Politicians personality are most closely reflected with sociopaths. Think about it.

They dont care what you think or what you vote because their is 15 other politicians behind them who will bend to the overlords over the people. The people no longer have any power. Power mongers are coming out of the closet.


RE: No
By superstition on 11/22/2012 1:22:01 AM , Rating: 2
This has always been the case. The government poisoned alcohol by adding methanol to it. It injected people in hospitals with polonium. It fed school kids radioactive oatmeal. It gave people syphilis and then studied their deterioration for decades, while lying to them about their symptoms. It warehoused poor kids (Fernald/Eugenics), with the pretense that they were retarded, and sterilized them. It made buildings for the American natives it displaced with radioactive bricks and hired them to dig uranium ore without any protection. It wrecked destruction by throwing American citizens into concentration camps and nuking the people of the Marshall islands. It conducted secret chemical weapons testing on live human subjects. It dragged people into a ridiculous war with Vietnam and destroyed acres and acres of jungle with toxic chemicals so its pals at Monsanto could make a few bucks.

And, guess what else private corporations did?
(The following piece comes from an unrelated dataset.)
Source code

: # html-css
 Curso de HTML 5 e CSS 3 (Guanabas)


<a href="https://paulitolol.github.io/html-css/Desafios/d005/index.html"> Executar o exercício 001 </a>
They did things like shooting striking workers. Back when we had a press that wasn't completely the lapdogs of industry, though, that was enough of a scandal to break up Standard Oil.

quote:
About 11,000 miners in southern Colorado went on strike against the powerful Colorado Fuel & Iron Corporation (CF&I) to protest low pay, dangerous working conditions, and the company's autocratic dominance over the workers' lives. The CF&I, which was owned by the Rockefeller family and Standard Oil, responded to the strike by immediately evicting the miners and their families from company-owned shacks.

When the evictions failed to end the strike, the Rockefeller interests hired private detectives that attacked the tent colonies with rifles and Gatling guns.
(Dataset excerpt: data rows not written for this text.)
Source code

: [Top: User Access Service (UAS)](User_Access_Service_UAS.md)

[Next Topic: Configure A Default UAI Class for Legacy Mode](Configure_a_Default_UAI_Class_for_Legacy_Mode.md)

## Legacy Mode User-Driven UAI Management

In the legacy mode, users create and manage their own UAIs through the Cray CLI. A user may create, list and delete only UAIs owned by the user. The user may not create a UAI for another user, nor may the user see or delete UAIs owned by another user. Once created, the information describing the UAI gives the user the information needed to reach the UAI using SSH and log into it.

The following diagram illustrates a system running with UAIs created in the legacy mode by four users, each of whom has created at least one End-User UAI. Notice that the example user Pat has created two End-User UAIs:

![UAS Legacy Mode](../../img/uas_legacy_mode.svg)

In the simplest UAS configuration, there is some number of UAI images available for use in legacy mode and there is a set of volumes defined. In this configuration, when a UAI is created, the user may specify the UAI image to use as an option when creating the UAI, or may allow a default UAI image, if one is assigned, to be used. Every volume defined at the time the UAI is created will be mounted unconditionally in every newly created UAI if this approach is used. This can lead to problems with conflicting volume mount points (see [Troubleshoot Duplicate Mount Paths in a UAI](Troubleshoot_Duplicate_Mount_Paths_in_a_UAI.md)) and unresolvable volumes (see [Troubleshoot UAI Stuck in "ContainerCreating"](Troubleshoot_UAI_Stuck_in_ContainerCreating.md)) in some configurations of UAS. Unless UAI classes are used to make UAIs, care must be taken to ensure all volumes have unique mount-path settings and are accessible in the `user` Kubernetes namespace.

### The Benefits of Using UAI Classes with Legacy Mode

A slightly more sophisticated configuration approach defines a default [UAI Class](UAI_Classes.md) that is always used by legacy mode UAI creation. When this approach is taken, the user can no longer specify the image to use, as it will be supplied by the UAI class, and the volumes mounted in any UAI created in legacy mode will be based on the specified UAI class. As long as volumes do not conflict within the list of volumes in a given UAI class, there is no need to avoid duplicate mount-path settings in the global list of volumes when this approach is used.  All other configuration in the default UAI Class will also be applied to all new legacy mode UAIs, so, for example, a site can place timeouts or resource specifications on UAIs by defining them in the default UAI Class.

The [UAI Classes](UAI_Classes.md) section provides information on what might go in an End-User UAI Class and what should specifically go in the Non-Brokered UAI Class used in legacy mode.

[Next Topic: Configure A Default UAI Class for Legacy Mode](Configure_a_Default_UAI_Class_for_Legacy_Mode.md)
When the tenacity of the strikers became apparent, the Rockefellers approached the governor of Colorado, who authorized the use of the National Guard. The Rockefellers agreed to pay their wages.

At first, the strikers believed that the government had sent the National Guard to protect them. The militiamen instead attacked a tent colony of strikers to break the strike, killing dozens of men, women, and children.